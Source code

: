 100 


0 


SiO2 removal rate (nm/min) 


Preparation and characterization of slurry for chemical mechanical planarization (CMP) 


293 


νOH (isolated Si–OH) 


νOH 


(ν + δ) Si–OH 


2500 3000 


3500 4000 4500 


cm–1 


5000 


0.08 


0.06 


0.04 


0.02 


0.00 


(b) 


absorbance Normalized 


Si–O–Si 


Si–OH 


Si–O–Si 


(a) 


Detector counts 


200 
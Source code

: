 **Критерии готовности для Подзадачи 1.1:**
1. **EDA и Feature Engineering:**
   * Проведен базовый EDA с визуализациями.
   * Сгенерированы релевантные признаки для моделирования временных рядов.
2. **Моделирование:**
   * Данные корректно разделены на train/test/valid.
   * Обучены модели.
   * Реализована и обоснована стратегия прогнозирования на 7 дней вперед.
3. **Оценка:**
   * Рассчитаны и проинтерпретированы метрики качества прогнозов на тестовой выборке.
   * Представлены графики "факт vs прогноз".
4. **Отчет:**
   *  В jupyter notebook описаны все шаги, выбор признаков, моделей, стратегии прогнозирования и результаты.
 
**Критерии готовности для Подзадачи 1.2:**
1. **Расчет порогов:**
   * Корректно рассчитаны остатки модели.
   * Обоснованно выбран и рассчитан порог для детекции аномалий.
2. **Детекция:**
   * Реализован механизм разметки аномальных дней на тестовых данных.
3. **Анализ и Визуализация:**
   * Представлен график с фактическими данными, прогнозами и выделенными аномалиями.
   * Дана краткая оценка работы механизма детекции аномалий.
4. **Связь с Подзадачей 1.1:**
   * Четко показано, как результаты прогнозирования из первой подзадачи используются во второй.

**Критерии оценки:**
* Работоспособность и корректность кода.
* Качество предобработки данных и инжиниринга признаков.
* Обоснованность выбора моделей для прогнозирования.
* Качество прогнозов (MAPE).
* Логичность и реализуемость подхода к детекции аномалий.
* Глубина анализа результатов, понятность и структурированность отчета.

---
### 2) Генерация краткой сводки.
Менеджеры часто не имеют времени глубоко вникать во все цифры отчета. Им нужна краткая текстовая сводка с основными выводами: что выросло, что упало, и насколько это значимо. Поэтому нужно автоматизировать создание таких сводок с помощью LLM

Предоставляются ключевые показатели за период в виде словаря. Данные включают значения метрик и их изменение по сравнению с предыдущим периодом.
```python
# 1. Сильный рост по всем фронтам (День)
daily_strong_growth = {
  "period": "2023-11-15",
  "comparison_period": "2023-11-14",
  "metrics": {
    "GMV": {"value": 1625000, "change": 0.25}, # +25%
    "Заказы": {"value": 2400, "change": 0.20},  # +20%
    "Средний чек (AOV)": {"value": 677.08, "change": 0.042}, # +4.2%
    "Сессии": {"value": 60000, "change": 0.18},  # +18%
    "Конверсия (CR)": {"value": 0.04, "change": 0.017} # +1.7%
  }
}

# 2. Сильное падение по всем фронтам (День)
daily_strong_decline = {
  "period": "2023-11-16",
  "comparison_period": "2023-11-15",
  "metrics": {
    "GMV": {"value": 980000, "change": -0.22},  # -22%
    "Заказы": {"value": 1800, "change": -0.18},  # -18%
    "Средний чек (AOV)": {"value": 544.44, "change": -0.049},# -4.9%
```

------

What you are asked to do —
Wherever the string "Данные" appears in the entries above, return the line it appears on.

Written response —
   * Данные корректно разделены на train/test/valid.
Предоставляются ключевые показатели за период в виде словаря. Данные включают значения метрик и их изменение по сравнению с предыдущим периодом.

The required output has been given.